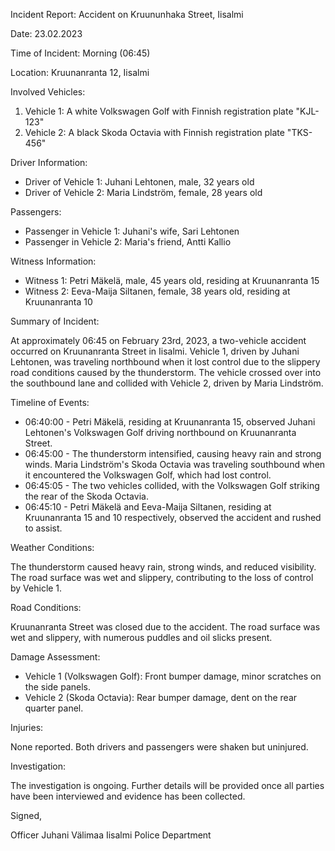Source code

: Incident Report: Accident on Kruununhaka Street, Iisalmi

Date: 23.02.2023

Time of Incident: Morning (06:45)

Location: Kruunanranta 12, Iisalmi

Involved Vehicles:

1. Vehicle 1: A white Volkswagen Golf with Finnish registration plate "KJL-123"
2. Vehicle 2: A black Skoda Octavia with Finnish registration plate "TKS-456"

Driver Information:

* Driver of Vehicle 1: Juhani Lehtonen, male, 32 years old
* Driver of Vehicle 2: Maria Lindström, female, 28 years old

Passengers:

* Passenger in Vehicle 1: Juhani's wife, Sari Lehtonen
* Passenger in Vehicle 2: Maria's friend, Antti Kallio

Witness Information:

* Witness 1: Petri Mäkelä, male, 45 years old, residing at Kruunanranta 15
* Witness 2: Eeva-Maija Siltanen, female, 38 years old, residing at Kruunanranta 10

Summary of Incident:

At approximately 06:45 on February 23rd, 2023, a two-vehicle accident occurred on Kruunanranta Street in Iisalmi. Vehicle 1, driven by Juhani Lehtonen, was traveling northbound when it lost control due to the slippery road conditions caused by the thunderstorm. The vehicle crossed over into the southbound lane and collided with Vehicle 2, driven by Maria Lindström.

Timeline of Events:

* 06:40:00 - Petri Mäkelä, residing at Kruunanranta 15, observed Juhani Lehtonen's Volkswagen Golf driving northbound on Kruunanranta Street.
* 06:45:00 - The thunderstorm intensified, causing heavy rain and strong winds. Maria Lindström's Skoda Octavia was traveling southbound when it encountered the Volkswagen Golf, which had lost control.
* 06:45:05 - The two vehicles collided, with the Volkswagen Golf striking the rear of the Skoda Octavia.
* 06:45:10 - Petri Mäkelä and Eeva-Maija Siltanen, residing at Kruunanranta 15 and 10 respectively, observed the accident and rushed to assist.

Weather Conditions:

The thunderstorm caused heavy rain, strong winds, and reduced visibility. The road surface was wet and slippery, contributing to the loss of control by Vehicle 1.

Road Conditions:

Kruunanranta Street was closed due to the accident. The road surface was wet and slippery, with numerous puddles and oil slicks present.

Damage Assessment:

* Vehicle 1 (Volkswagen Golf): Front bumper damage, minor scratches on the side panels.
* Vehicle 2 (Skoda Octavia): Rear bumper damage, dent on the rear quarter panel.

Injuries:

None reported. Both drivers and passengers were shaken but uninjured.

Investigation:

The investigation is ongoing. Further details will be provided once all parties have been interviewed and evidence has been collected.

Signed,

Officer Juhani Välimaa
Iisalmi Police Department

== What is expected ==
Except for the pictures, the whole listing above should be transcribed exactly.

== Task result ==
Source code

: Incident Report: Accident on Kruununhaka Street, Iisalmi

Date: 23.02.2023

Time of Incident: Morning (06:45)

Location: Kruunanranta 12, Iisalmi

Involved Vehicles:

1. Vehicle 1: A white Volkswagen Golf with Finnish registration plate "KJL-123"
2. Vehicle 2: A black Skoda Octavia with Finnish registration plate "TKS-456"

Driver Information:

* Driver of Vehicle 1: Juhani Lehtonen, male, 32 years old
* Driver of Vehicle 2: Maria Lindström, female, 28 years old

Passengers:

* Passenger in Vehicle 1: Juhani's wife, Sari Lehtonen
* Passenger in Vehicle 2: Maria's friend, Antti Kallio

Witness Information:

* Witness 1: Petri Mäkelä, male, 45 years old, residing at Kruunanranta 15
* Witness 2: Eeva-Maija Siltanen, female, 38 years old, residing at Kruunanranta 10

Summary of Incident:

At approximately 06:45 on February 23rd, 2023, a two-vehicle accident occurred on Kruunanranta Street in Iisalmi. Vehicle 1, driven by Juhani Lehtonen, was traveling northbound when it lost control due to the slippery road conditions caused by the thunderstorm. The vehicle crossed over into the southbound lane and collided with Vehicle 2, driven by Maria Lindström.

Timeline of Events:

* 06:40:00 - Petri Mäkelä, residing at Kruunanranta 15, observed Juhani Lehtonen's Volkswagen Golf driving northbound on Kruunanranta Street.
* 06:45:00 - The thunderstorm intensified, causing heavy rain and strong winds. Maria Lindström's Skoda Octavia was traveling southbound when it encountered the Volkswagen Golf, which had lost control.
* 06:45:05 - The two vehicles collided, with the Volkswagen Golf striking the rear of the Skoda Octavia.
* 06:45:10 - Petri Mäkelä and Eeva-Maija Siltanen, residing at Kruunanranta 15 and 10 respectively, observed the accident and rushed to assist.

Weather Conditions:

The thunderstorm caused heavy rain, strong winds, and reduced visibility. The road surface was wet and slippery, contributing to the loss of control by Vehicle 1.

Road Conditions:

Kruunanranta Street was closed due to the accident. The road surface was wet and slippery, with numerous puddles and oil slicks present.

Damage Assessment:

* Vehicle 1 (Volkswagen Golf): Front bumper damage, minor scratches on the side panels.
* Vehicle 2 (Skoda Octavia): Rear bumper damage, dent on the rear quarter panel.

Injuries:

None reported. Both drivers and passengers were shaken but uninjured.

Investigation:

The investigation is ongoing. Further details will be provided once all parties have been interviewed and evidence has been collected.

Signed,

Officer Juhani Välimaa
Iisalmi Police Department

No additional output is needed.